¿Sabías que estas pequeñas naciones están trabajando para ponerse a la vanguardia europea en el uso del cannabis? En Chipre, las autoridades van a mejorar las condiciones de importación de la planta y su consumo medicinal, mientras que en Malta existe una voluntad firme de Gobierno y oposición para regular y eliminar las dudas que ha dejado la descriminalización del cannabis. Los próximos meses serán decisivos en el verde devenir de ambos países.

Son pequeñas islas mediterráneas, tienen una naturaleza envidiable y las visitan miles de turistas cada año, atraídos por una historia digna de conocer. Y por si esto fuera poco, parece que el cannabis es una de las plantas favoritas de sus habitantes. ¿Son Malta y Chipre destinos imprescindibles para los amantes de la marihuana? Estas dos pequeñas islas del Mediterráneo están dando pequeños pasos para dejar boquiabiertos a muchos de sus vecinos europeos. 

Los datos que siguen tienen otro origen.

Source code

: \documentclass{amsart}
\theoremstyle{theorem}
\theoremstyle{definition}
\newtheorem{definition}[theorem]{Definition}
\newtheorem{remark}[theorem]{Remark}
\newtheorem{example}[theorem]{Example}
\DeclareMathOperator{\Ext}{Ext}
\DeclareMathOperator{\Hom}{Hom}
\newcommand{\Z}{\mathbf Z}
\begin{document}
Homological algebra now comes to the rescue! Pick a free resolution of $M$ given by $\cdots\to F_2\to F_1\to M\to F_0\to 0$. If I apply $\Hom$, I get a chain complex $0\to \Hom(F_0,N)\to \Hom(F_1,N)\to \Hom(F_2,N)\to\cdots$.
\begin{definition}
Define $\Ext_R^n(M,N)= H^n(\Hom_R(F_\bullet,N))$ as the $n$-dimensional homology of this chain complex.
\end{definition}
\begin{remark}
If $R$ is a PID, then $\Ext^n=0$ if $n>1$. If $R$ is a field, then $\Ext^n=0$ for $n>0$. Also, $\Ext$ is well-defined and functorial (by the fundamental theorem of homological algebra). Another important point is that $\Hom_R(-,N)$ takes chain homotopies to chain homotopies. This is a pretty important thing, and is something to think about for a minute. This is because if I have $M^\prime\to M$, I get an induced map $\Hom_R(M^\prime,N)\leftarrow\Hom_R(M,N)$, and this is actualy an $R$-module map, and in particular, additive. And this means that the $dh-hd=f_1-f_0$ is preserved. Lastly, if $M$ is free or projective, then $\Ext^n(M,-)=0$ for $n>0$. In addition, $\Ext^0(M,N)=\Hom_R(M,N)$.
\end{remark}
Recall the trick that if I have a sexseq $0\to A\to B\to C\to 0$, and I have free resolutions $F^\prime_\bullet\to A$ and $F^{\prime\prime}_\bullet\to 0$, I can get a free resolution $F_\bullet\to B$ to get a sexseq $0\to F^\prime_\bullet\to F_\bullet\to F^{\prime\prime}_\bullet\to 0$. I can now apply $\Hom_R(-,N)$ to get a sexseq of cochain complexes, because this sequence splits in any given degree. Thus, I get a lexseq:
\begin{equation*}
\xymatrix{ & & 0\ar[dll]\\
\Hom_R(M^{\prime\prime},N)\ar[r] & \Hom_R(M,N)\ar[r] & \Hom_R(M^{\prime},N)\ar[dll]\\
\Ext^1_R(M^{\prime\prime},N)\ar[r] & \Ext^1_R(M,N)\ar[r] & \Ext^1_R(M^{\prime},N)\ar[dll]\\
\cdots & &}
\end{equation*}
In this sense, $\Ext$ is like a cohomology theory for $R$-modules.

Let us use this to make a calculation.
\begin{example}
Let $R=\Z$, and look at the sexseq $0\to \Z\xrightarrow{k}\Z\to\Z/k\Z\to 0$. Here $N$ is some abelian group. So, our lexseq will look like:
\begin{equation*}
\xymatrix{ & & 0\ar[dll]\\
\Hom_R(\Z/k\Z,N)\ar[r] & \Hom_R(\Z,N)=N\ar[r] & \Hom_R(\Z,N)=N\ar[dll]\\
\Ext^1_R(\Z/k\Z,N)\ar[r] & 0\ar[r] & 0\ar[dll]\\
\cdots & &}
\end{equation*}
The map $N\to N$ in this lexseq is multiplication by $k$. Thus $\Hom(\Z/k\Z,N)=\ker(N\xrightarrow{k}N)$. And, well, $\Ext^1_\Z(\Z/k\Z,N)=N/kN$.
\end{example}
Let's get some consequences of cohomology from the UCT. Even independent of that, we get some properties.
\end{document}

Los médicos especialistas chipriotas ya están recetando aceite de cannabis medicinal en todo el territorio. Para ello cuentan con el visto bueno del Ministerio de Sanidad. El grupo Amigos del Cannabis de Chipre ha señalado que este producto es muy importante para muchos pacientes con cáncer de la isla, así como para aquellos con pequeñas molestias diarias, como insomnio o dolores de cabeza.

Dicho aceite ya se puede comprar en las farmacias chipriotas. Para adquirirlo, solo hay que acercarse hasta estos centros con la receta para ello, en la que tiene que figurar el nombre del paciente. Al mismo tiempo, algunos enfermos de cáncer están recibiendo marihuana importada con el visto bueno del Ministerio de Sanidad. Si se aprobara la nueva normativa, habría un régimen de cultivo y procesamiento de la planta en el propio país, con la intención, además, de atraer a posibles inversores extranjeros.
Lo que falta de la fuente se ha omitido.